Tano is someone that Burden truly, absolutely wants to bring to justice, for his methods are unprecedentedly viscous. He also has a score to settle...one night Tano took one of Burden's agents out of his home, along with his oldest daughter, while the remaining family members, his wife and two little girls, were butchered. Then the agent was set free...the daughter kept. After that, until he killed himself, he would be tracked down and shown pictures of his daughter doing unspeakable acts. It is a belief, you see, that to truly punish a man, you must lacerate his soul by destroying his family, the people he loves and is supposed to protect...and how can you fight a man who is not satisfied with less than the destruction of the soul?
The most frightening thing about The Rules of Silence is the absolute grip the kidnappers have on the situation.
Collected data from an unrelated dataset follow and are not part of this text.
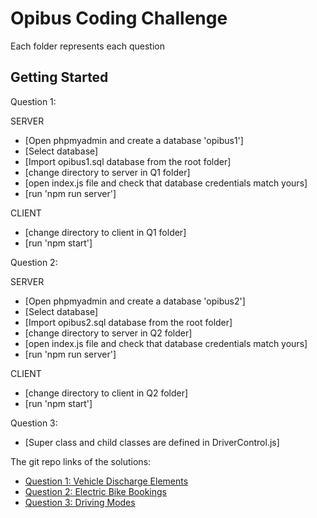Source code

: # Opibus Coding Challenge

Each folder represents each question 

## Getting Started

Question 1:

  SERVER

  - [Open phpmyadmin and create a database 'opibus1']
  - [Select database]
  - [Import opibus1.sql database from the root folder]
  - [change directory to server in Q1 folder]
  - [open index.js file and check that database credentials match yours]
  - [run 'npm run server']

  CLIENT

  - [change directory to client in Q1 folder]
  - [run 'npm start']

Question 2:

  SERVER 

  - [Open phpmyadmin and create a database 'opibus2']
  - [Select database]
  - [Import opibus2.sql database from the root folder]
  - [change directory to server in Q2 folder]
  - [open index.js file and check that database credentials match yours]
  - [run 'npm run server']

  CLIENT

  - [change directory to client in Q2 folder]
  - [run 'npm start']

Question 3:

  - [Super class and child classes are defined in DriverControl.js]



   

   The git repo links of the solutions:

- [Question 1: Vehicle Discharge Elements](https://github.com/Hillario/Opibus)
- [Question 2: Electric Bike Bookings](https://github.com/Hillario/Opibus)
- [Question 3: Driving Modes](https://github.com/Hillario/Opibus)


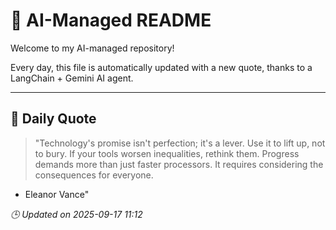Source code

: # 🧠 AI-Managed README

Welcome to my AI-managed repository!

Every day, this file is automatically updated with a new quote, thanks to a LangChain + Gemini AI agent.

---

## 📅 Daily Quote

> "Technology's promise isn't perfection; it's a lever.
Use it to lift up, not to bury.
If your tools worsen inequalities, rethink them.
Progress demands more than just faster processors.
It requires considering the consequences for everyone.
- Eleanor Vance"

*🕒 Updated on 2025-09-17 11:12*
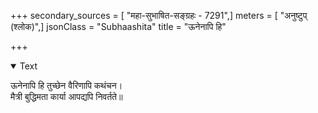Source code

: +++
secondary_sources = [ "महा-सुभाषित-सङ्ग्रहः - 7291",]
meters = [ "अनुष्टुप् (श्लोक)",]
jsonClass = "Subhaashita"
title = "ऊनेनापि हि"

+++

<details open><summary>Text</summary>

ऊनेनापि हि तुच्छेन वैरिणापि कथंचन।  
मैत्री बुद्धिमता कार्या आपद्यपि निवर्तते॥
</details>
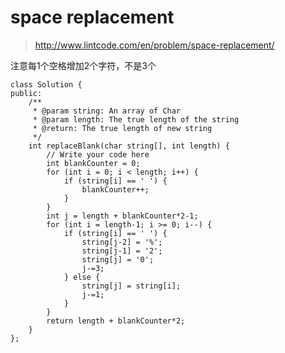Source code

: # space replacement
>http://www.lintcode.com/en/problem/space-replacement/

注意每1个空格增加2个字符，不是3个

    class Solution {
    public:
        /**
         * @param string: An array of Char
         * @param length: The true length of the string
         * @return: The true length of new string
         */
        int replaceBlank(char string[], int length) {
            // Write your code here
            int blankCounter = 0;
            for (int i = 0; i < length; i++) {
                if (string[i] == ' ') {
                    blankCounter++;
                }
            }
            int j = length + blankCounter*2-1;
            for (int i = length-1; i >= 0; i--) {
                if (string[i] == ' ') {
                    string[j-2] = '%';
                    string[j-1] = '2';
                    string[j] = '0';
                    j-=3;
                } else {
                    string[j] = string[i];
                    j-=1;
                }
            }
            return length + blankCounter*2;
        }
    };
Right away Titus is warned that two people are going to die no matter what he does...it's only a matter of time until he discovers who. Their cruelty, their willingness to do anything to reach their goals makes it terrifying. Most of us...neither you or I, certainly, would be fortunate enough to have the resources that Titus has in order to fight the situation...what could we do, then? It makes it more immediate, especially after Norlin's chilling prediction that cases like this will soon be showing up in the United States, and that the FBI is no where near prepared to stop it.
I was struck by, particularly in Burden's case, how the small gestures that Lindsey employs, the quiet nature of Burden's actions, do a great deal to characterize him. This is one of those books where if you removed the names from the main characters, by their actions and speech patterns, you would know them. Burden is an interesting man, just oozing capability. Titus is no slouch, either...after his initial shock, and the transition from the simple life to one where he has to measure and plan out every move ahead of time...even if it is something as simple as calling his secretary, he does very well. I'd also like to point out that I liked his wife Rita. Instead of whining or, worse, complaining and somehow making it seem like the situation is all his fault, she supports her husband, acting with a calm dignity that I would be envious of in the best of times.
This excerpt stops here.